Source texts of formatted documents
- Opening Delimiter -

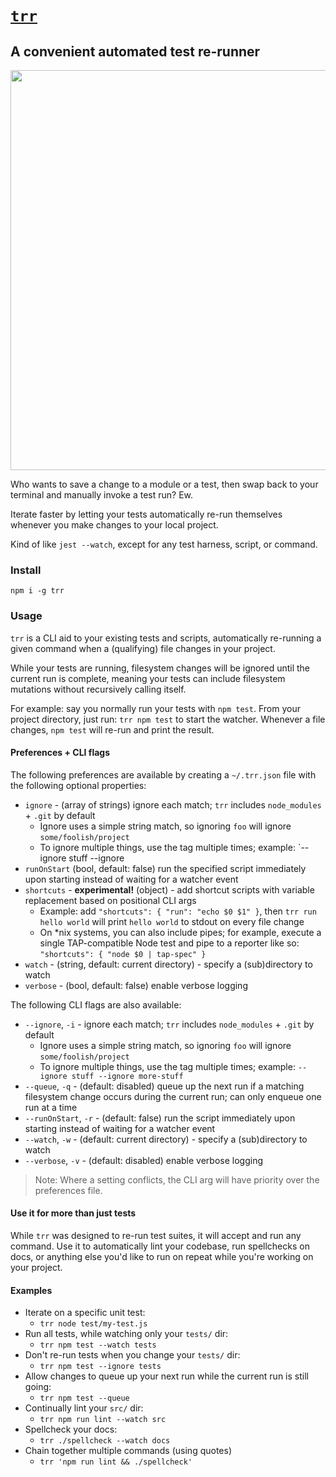 # [`trr`](https://www.npmjs.com/package/trr)
## A convenient automated test re-runner

<img src="https://user-images.githubusercontent.com/200964/151686284-f3f44858-0281-4f28-bbe1-e1f554931547.gif" width=640>

Who wants to save a change to a module or a test, then swap back to your terminal and manually invoke a test run? Ew.

Iterate faster by letting your tests automatically re-run themselves whenever you make changes to your local project.

Kind of like `jest --watch`, except for any test harness, script, or command.


### Install

`npm i -g trr`


### Usage

`trr` is a CLI aid to your existing tests and scripts, automatically re-running a given command when a (qualifying) file changes in your project.

While your tests are running, filesystem changes will be ignored until the current run is complete, meaning your tests can include filesystem mutations without recursively calling itself.

For example: say you normally run your tests with `npm test`. From your project directory, just run: `trr npm test` to start the watcher. Whenever a file changes, `npm test` will re-run and print the result.


#### Preferences + CLI flags

The following preferences are available by creating a `~/.trr.json` file with the following optional properties:

- `ignore` - (array of strings) ignore each match; `trr` includes `node_modules` + `.git` by default
  - Ignore uses a simple string match, so ignoring `foo` will ignore `some/foolish/project`
  - To ignore multiple things, use the tag multiple times; example: `--ignore stuff --ignore
- `runOnStart` (bool, default: false) run the specified script immediately upon starting instead of waiting for a watcher event
- `shortcuts` - **experimental!** (object) - add shortcut scripts with variable replacement based on positional CLI args
  - Example: add `"shortcuts": { "run": "echo $0 $1" }`, then `trr run hello world` will print `hello world` to stdout on every file change
  - On *nix systems, you can also include pipes; for example, execute a single TAP-compatible Node test and pipe to a reporter like so: `"shortcuts": { "node $0 | tap-spec" }`
- `watch` - (string, default: current directory) - specify a (sub)directory to watch
- `verbose` - (bool, default: false) enable verbose logging

The following CLI flags are also available:

- `--ignore`, `-i` - ignore each match; `trr` includes `node_modules` + `.git` by default
  - Ignore uses a simple string match, so ignoring `foo` will ignore `some/foolish/project`
  - To ignore multiple things, use the tag multiple times; example: `--ignore stuff --ignore more-stuff`
- `--queue`, `-q` - (default: disabled) queue up the next run if a matching filesystem change occurs during the current run; can only enqueue one run at a time
- `--runOnStart`, `-r` - (default: false) run the script immediately upon starting instead of waiting for a watcher event
- `--watch`, `-w` - (default: current directory) - specify a (sub)directory to watch
- `--verbose`, `-v` - (default: disabled) enable verbose logging

> Note: Where a setting conflicts, the CLI arg will have priority over the preferences file.


#### Use it for more than just tests

While `trr` was designed to re-run test suites, it will accept and run any command. Use it to automatically lint your codebase, run spellchecks on docs, or anything else you'd like to run on repeat while you're working on your project.


#### Examples

- Iterate on a specific unit test:
  - `trr node test/my-test.js`
- Run all tests, while watching only your `tests/` dir:
  - `trr npm test --watch tests`
- Don't re-run tests when you change your `tests/` dir:
  - `trr npm test --ignore tests`
- Allow changes to queue up your next run while the current run is still going:
  - `trr npm test --queue`
- Continually lint your `src/` dir:
  - `trr npm run lint --watch src`
- Spellcheck your docs:
  - `trr ./spellcheck --watch docs`
- Chain together multiple commands (using quotes)
  - `trr 'npm run lint && ./spellcheck'`
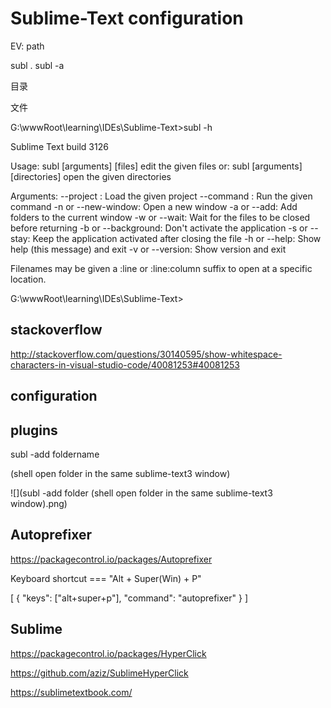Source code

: # Sublime-Text configuration  



EV: path

subl .
subl -a 

目录

文件

G:\wwwRoot\learning\IDEs\Sublime-Text>subl -h

Sublime Text build 3126

Usage: subl [arguments] [files]         edit the given files
   or: subl [arguments] [directories]   open the given directories

Arguments:
    --project <project>: Load the given project
    --command <command>: Run the given command
    -n or --new-window:  Open a new window
    -a or --add:         Add folders to the current window
    -w or --wait:        Wait for the files to be closed before returning
    -b or --background:  Don't activate the application
    -s or --stay:        Keep the application activated after closing the file
    -h or --help:        Show help (this message) and exit
    -v or --version:     Show version and exit

Filenames may be given a :line or :line:column suffix to open at a specific
location.


G:\wwwRoot\learning\IDEs\Sublime-Text>














## stackoverflow  

http://stackoverflow.com/questions/30140595/show-whitespace-characters-in-visual-studio-code/40081253#40081253  


## configuration



## plugins  


subl -add foldername  

(shell open  folder  in the same sublime-text3 window)


![](subl -add folder (shell open  folder  in the same sublime-text3 window).png)


## Autoprefixer  

https://packagecontrol.io/packages/Autoprefixer


Keyboard shortcut === "Alt + Super(Win) + P"

[
    {
        "keys": ["alt+super+p"],
        "command": "autoprefixer"
    }
]






## Sublime

https://packagecontrol.io/packages/HyperClick

https://github.com/aziz/SublimeHyperClick


https://sublimetextbook.com/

- Closing Delimiter -

Word for word, return all the entries and skip their pictures.

- _Answer area_:
 # [`trr`](https://www.npmjs.com/package/trr)
## A convenient automated test re-runner

<img src="https://user-images.githubusercontent.com/200964/151686284-f3f44858-0281-4f28-bbe1-e1f554931547.gif" width=640>

Who wants to save a change to a module or a test, then swap back to your terminal and manually invoke a test run? Ew.

Iterate faster by letting your tests automatically re-run themselves whenever you make changes to your local project.

Kind of like `jest --watch`, except for any test harness, script, or command.


### Install

`npm i -g trr`


### Usage

`trr` is a CLI aid to your existing tests and scripts, automatically re-running a given command when a (qualifying) file changes in your project.

While your tests are running, filesystem changes will be ignored until the current run is complete, meaning your tests can include filesystem mutations without recursively calling itself.

For example: say you normally run your tests with `npm test`. From your project directory, just run: `trr npm test` to start the watcher. Whenever a file changes, `npm test` will re-run and print the result.


#### Preferences + CLI flags

The following preferences are available by creating a `~/.trr.json` file with the following optional properties:

- `ignore` - (array of strings) ignore each match; `trr` includes `node_modules` + `.git` by default
  - Ignore uses a simple string match, so ignoring `foo` will ignore `some/foolish/project`
  - To ignore multiple things, use the tag multiple times; example: `--ignore stuff --ignore
- `runOnStart` (bool, default: false) run the specified script immediately upon starting instead of waiting for a watcher event
- `shortcuts` - **experimental!** (object) - add shortcut scripts with variable replacement based on positional CLI args
  - Example: add `"shortcuts": { "run": "echo $0 $1" }`, then `trr run hello world` will print `hello world` to stdout on every file change
  - On *nix systems, you can also include pipes; for example, execute a single TAP-compatible Node test and pipe to a reporter like so: `"shortcuts": { "node $0 | tap-spec" }`
- `watch` - (string, default: current directory) - specify a (sub)directory to watch
- `verbose` - (bool, default: false) enable verbose logging

The following CLI flags are also available:

- `--ignore`, `-i` - ignore each match; `trr` includes `node_modules` + `.git` by default
  - Ignore uses a simple string match, so ignoring `foo` will ignore `some/foolish/project`
  - To ignore multiple things, use the tag multiple times; example: `--ignore stuff --ignore more-stuff`
- `--queue`, `-q` - (default: disabled) queue up the next run if a matching filesystem change occurs during the current run; can only enqueue one run at a time
- `--runOnStart`, `-r` - (default: false) run the script immediately upon starting instead of waiting for a watcher event
- `--watch`, `-w` - (default: current directory) - specify a (sub)directory to watch
- `--verbose`, `-v` - (default: disabled) enable verbose logging

> Note: Where a setting conflicts, the CLI arg will have priority over the preferences file.


#### Use it for more than just tests

While `trr` was designed to re-run test suites, it will accept and run any command. Use it to automatically lint your codebase, run spellchecks on docs, or anything else you'd like to run on repeat while you're working on your project.


#### Examples

- Iterate on a specific unit test:
  - `trr node test/my-test.js`
- Run all tests, while watching only your `tests/` dir:
  - `trr npm test --watch tests`
- Don't re-run tests when you change your `tests/` dir:
  - `trr npm test --ignore tests`
- Allow changes to queue up your next run while the current run is still going:
  - `trr npm test --queue`
- Continually lint your `src/` dir:
  - `trr npm run lint --watch src`
- Spellcheck your docs:
  - `trr ./spellcheck --watch docs`
- Chain together multiple commands (using quotes)
  - `trr 'npm run lint && ./spellcheck'`
Source code

: # Sublime-Text configuration  



EV: path

subl .
subl -a 

目录

文件

G:\wwwRoot\learning\IDEs\Sublime-Text>subl -h

Sublime Text build 3126

Usage: subl [arguments] [files]         edit the given files
   or: subl [arguments] [directories]   open the given directories

Arguments:
    --project <project>: Load the given project
    --command <command>: Run the given command
    -n or --new-window:  Open a new window
    -a or --add:         Add folders to the current window
    -w or --wait:        Wait for the files to be closed before returning
    -b or --background:  Don't activate the application
    -s or --stay:        Keep the application activated after closing the file
    -h or --help:        Show help (this message) and exit
    -v or --version:     Show version and exit

Filenames may be given a :line or :line:column suffix to open at a specific
location.


G:\wwwRoot\learning\IDEs\Sublime-Text>














## stackoverflow  

http://stackoverflow.com/questions/30140595/show-whitespace-characters-in-visual-studio-code/40081253#40081253  


## configuration



## plugins  


subl -add foldername  

(shell open  folder  in the same sublime-text3 window)


![](subl -add folder (shell open  folder  in the same sublime-text3 window).png)


## Autoprefixer  

https://packagecontrol.io/packages/Autoprefixer


Keyboard shortcut === "Alt + Super(Win) + P"

[
    {
        "keys": ["alt+super+p"],
        "command": "autoprefixer"
    }
]






## Sublime

https://packagecontrol.io/packages/HyperClick

https://github.com/aziz/SublimeHyperClick


https://sublimetextbook.com/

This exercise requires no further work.